**Instructions to follow**. When the word "构成数个独立的同一性质的犯罪" shows up in a line of the records below, copy that line.

Dataset records:
# # # # #

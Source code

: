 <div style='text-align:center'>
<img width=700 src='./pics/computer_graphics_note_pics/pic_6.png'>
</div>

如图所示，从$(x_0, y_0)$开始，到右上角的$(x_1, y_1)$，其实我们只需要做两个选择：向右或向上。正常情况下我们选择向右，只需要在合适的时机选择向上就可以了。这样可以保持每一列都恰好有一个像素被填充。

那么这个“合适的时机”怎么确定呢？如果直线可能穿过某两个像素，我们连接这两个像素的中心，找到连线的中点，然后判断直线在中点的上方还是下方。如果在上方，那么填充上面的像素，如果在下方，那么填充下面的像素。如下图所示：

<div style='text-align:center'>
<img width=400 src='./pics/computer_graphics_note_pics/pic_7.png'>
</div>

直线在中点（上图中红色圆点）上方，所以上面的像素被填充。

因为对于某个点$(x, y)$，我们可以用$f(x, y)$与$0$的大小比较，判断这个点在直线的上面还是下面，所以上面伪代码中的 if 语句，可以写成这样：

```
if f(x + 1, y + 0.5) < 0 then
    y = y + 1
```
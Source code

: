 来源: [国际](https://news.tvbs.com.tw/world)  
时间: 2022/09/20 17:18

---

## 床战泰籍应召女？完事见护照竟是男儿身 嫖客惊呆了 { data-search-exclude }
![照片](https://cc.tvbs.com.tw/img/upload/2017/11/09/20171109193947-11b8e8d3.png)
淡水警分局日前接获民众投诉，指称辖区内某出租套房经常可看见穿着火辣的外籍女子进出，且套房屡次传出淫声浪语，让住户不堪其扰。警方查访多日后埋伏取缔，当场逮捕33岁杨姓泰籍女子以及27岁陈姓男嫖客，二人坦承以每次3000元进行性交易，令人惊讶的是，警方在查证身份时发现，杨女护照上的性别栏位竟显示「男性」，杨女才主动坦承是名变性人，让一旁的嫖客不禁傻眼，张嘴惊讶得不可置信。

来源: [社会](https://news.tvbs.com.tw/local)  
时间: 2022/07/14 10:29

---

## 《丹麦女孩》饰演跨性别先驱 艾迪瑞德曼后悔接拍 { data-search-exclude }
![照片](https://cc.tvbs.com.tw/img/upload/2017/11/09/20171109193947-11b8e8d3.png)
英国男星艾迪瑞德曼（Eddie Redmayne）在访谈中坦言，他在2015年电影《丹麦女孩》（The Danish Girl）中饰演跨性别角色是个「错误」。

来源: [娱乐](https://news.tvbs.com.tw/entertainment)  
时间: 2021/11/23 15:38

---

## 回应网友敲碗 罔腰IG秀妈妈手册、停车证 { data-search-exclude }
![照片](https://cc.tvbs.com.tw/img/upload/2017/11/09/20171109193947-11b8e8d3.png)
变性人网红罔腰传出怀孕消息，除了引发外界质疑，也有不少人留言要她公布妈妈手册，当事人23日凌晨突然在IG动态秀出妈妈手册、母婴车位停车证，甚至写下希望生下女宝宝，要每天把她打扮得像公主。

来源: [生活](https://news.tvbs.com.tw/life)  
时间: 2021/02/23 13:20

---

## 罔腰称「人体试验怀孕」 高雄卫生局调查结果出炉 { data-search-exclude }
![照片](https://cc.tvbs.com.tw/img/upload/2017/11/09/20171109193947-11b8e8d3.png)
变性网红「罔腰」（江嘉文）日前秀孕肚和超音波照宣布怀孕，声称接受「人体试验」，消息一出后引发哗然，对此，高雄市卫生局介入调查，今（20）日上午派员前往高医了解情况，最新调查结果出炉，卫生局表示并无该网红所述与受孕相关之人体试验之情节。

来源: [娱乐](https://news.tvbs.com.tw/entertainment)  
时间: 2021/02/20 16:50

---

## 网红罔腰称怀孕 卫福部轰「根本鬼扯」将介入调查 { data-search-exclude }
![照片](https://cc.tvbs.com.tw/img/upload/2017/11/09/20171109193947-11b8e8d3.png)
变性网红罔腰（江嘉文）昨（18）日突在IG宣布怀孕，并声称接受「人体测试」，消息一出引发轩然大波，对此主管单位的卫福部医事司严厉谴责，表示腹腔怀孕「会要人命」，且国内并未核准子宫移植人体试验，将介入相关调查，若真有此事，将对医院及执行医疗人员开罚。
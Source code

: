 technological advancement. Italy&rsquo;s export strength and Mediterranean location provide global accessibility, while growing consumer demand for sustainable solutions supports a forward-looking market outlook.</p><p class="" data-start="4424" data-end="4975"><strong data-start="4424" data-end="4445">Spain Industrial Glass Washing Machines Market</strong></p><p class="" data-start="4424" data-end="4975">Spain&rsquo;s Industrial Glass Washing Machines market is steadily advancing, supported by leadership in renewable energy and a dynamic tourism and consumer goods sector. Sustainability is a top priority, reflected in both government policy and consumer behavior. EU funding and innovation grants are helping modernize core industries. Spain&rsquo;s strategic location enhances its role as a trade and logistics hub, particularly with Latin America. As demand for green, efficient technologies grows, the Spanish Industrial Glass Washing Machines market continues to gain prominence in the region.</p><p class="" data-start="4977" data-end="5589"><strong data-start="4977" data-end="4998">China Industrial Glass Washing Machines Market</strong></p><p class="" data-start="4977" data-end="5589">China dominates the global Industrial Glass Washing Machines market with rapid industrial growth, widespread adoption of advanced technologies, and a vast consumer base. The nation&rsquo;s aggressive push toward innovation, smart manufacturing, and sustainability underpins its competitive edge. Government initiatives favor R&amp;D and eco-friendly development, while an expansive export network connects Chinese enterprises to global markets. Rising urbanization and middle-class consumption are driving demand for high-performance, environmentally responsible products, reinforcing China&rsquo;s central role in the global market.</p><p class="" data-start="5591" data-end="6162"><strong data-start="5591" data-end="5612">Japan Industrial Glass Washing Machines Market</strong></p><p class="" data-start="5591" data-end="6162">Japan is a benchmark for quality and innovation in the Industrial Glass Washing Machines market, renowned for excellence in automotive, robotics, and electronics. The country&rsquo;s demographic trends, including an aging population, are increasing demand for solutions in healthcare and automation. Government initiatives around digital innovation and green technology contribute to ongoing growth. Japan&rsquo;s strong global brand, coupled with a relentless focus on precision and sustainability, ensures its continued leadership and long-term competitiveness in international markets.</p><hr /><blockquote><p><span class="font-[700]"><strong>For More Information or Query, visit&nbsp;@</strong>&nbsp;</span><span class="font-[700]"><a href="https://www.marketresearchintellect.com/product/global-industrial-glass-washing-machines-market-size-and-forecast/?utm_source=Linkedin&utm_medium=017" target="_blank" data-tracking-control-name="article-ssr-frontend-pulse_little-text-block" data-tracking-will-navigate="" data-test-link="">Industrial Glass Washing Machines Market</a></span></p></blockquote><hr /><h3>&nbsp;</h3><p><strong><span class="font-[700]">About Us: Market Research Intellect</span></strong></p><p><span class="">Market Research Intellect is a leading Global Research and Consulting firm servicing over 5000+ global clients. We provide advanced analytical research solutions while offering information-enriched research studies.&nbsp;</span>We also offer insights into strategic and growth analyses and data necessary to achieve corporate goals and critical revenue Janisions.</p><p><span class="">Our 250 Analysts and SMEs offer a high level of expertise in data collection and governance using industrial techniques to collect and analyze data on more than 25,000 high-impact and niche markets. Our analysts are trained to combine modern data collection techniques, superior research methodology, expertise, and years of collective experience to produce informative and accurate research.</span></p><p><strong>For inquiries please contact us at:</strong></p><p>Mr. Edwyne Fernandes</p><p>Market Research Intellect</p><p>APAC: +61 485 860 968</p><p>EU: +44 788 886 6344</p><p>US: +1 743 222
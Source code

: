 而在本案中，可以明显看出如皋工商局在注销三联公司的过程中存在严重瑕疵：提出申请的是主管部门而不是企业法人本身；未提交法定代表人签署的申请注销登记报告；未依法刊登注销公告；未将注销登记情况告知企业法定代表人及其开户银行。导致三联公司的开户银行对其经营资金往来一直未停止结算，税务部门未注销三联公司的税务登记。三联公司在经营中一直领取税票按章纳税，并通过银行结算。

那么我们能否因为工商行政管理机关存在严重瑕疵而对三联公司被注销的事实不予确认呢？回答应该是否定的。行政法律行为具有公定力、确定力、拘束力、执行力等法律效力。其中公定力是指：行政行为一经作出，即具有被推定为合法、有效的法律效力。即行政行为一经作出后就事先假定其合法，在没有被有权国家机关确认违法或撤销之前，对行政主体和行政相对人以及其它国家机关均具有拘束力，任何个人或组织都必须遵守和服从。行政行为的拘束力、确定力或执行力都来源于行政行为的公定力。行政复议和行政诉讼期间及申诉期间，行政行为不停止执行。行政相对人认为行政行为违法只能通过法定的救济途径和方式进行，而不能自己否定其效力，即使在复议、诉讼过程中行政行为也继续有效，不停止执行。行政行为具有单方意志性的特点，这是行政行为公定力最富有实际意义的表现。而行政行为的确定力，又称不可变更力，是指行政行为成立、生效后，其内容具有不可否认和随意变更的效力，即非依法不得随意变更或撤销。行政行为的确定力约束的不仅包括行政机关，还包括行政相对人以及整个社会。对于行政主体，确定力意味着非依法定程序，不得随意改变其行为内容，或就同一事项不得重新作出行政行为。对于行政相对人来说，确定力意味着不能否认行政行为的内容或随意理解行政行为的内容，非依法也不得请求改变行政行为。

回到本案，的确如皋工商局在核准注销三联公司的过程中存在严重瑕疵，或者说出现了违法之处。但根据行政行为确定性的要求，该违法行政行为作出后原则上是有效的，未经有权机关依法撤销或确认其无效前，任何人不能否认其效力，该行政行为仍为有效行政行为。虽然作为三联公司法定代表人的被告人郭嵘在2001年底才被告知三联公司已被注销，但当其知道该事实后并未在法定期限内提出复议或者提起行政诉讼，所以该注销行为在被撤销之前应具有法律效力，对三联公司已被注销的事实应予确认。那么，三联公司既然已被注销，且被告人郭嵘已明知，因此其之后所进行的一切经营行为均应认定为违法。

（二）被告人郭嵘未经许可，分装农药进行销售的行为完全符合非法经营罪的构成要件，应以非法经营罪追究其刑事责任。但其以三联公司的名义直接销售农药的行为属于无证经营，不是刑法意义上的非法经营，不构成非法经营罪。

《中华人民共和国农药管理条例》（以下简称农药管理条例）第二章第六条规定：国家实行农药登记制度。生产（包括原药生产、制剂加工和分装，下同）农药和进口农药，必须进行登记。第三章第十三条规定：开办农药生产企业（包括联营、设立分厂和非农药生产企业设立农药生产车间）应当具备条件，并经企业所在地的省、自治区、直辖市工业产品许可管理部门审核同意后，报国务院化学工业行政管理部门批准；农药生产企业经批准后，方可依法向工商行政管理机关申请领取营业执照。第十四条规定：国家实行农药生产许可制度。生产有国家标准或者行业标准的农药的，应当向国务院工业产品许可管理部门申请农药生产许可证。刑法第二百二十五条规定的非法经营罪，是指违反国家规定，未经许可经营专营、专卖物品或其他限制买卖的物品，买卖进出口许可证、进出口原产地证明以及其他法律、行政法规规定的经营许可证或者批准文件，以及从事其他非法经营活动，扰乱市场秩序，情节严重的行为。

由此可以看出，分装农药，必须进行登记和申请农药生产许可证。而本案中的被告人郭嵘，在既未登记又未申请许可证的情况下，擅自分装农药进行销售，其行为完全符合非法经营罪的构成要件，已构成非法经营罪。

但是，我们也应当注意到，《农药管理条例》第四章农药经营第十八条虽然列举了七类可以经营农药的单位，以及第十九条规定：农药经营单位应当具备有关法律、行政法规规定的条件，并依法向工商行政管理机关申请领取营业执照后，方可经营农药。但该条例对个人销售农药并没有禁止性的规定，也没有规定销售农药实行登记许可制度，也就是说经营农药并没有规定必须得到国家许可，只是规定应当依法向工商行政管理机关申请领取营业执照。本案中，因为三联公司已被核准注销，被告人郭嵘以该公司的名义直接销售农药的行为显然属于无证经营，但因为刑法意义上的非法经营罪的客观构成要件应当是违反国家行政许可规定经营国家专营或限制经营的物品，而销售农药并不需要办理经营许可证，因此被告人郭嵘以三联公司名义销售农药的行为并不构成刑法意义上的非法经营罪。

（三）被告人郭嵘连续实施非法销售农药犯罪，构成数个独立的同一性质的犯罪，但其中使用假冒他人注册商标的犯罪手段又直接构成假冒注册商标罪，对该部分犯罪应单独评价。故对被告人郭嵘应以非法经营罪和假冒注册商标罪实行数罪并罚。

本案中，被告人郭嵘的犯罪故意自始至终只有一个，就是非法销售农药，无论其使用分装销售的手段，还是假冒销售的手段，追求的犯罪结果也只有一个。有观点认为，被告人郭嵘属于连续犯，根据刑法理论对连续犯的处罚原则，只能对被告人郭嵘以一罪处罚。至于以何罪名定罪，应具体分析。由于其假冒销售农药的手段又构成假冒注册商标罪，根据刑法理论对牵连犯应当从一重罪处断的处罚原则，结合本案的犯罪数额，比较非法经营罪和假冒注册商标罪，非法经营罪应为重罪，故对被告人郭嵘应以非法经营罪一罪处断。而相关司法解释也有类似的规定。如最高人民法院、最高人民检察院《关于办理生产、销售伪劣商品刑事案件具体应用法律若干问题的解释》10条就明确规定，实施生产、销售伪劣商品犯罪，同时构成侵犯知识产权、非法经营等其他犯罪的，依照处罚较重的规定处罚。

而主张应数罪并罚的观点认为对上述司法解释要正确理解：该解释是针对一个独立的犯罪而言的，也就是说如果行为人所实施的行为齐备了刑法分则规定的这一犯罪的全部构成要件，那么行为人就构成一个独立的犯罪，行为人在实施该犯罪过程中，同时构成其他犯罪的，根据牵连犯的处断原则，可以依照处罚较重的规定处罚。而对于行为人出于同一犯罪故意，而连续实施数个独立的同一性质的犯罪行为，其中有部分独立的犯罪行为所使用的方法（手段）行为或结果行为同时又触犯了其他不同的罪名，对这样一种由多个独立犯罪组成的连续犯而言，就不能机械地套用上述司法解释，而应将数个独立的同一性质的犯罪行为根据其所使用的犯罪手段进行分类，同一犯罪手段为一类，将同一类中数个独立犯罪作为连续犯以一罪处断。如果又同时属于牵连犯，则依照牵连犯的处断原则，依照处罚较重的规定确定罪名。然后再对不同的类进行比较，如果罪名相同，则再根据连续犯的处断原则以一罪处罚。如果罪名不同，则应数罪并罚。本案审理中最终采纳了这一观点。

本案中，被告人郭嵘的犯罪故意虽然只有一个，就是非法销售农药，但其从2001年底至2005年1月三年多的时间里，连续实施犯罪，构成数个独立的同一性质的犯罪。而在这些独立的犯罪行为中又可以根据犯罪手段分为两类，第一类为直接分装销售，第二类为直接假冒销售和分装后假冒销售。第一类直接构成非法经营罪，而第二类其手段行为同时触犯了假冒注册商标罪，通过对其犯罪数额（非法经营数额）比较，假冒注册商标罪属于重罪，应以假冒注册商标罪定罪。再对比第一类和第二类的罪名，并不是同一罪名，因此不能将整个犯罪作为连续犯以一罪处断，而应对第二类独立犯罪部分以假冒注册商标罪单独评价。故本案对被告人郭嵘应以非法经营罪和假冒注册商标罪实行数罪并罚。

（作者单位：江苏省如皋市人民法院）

# # # # #

**Exercise output**.
（三）被告人郭嵘连续实施非法销售农药犯罪，构成数个独立的同一性质的犯罪，但其中使用假冒他人注册商标的犯罪手段又直接构成假冒注册商标罪，对该部分犯罪应单独评价。故对被告人郭嵘应以非法经营罪和假冒注册商标罪实行数罪并罚。
本案中，被告人郭嵘的犯罪故意虽然只有一个，就是非法销售农药，但其从2001年底至2005年1月三年多的时间里，连续实施犯罪，构成数个独立的同一性质的犯罪。而在这些独立的犯罪行为中又可以根据犯罪手段分为两类，第一类为直接分装销售，第二类为直接假冒销售和分装后假冒销售。第一类直接构成非法经营罪，而第二类其手段行为同时触犯了假冒注册商标罪，通过对其犯罪数额（非法经营数额）比较，假冒注册商标罪属于重罪，应以假冒注册商标罪定罪。再对比第一类和第二类的罪名，并不是同一罪名，因此不能将整个犯罪作为连续犯以一罪处断，而应对第二类独立犯罪部分以假冒注册商标罪单独评价。故本案对被告人郭嵘应以非法经营罪和假冒注册商标罪实行数罪并罚。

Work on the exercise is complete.